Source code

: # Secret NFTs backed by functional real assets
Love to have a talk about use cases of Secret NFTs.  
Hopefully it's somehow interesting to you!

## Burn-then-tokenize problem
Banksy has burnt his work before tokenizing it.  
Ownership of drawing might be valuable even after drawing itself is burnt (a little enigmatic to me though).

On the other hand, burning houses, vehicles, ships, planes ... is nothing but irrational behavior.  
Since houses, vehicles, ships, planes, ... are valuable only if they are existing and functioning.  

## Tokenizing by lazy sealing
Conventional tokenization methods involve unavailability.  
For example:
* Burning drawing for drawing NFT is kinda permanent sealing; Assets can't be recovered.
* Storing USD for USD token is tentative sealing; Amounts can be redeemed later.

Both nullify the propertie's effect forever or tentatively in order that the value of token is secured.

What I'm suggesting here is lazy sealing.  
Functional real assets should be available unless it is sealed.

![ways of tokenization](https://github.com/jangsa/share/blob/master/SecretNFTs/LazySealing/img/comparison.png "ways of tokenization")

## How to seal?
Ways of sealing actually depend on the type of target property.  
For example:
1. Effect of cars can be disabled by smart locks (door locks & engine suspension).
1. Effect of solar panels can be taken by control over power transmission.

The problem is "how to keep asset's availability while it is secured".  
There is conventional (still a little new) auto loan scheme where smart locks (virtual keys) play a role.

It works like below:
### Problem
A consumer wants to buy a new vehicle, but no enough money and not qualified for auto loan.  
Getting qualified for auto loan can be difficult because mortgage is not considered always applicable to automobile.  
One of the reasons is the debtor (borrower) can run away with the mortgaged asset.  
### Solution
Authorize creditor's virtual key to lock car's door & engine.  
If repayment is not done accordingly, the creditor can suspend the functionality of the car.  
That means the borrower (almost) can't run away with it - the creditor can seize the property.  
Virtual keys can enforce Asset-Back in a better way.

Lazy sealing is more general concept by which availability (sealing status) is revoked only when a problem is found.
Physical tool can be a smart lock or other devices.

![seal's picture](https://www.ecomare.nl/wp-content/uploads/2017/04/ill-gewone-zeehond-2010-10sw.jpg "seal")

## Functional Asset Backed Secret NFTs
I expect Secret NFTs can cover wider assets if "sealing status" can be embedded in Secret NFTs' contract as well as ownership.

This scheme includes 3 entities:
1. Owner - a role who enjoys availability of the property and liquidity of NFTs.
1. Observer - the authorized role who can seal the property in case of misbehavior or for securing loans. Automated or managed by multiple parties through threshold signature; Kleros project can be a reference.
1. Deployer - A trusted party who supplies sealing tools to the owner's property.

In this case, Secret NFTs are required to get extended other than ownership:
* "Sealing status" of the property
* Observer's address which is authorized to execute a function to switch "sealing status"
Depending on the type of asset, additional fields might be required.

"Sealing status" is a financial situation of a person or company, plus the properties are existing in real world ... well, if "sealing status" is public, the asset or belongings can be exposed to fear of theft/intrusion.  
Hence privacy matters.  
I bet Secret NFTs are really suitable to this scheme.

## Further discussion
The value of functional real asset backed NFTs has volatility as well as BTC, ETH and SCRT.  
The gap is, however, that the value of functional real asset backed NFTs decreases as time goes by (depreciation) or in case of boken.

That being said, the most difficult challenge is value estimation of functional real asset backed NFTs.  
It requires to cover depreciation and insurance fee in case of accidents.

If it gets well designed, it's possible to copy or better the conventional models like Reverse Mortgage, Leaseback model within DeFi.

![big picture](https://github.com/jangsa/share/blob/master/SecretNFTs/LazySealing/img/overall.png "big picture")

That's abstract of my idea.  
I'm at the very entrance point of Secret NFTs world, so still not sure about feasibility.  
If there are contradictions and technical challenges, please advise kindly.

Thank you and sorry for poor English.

☆ ☆ ☆ ☆ ☆

▸ WHAT IS REQUIRED
The lines to extract from the data above begin with the line containing "In this case, Secret" and end with the line containing "## Further discussion". Extract them exactly, including both.

▸ SOLVED PROBLEM
In this case, Secret NFTs are required to get extended other than ownership:
* "Sealing status" of the property
* Observer's address which is authorized to execute a function to switch "sealing status"
Depending on the type of asset, additional fields might be required.

"Sealing status" is a financial situation of a person or company, plus the properties are existing in real world ... well, if "sealing status" is public, the asset or belongings can be exposed to fear of theft/intrusion.  
Hence privacy matters.  
I bet Secret NFTs are really suitable to this scheme.

## Further discussion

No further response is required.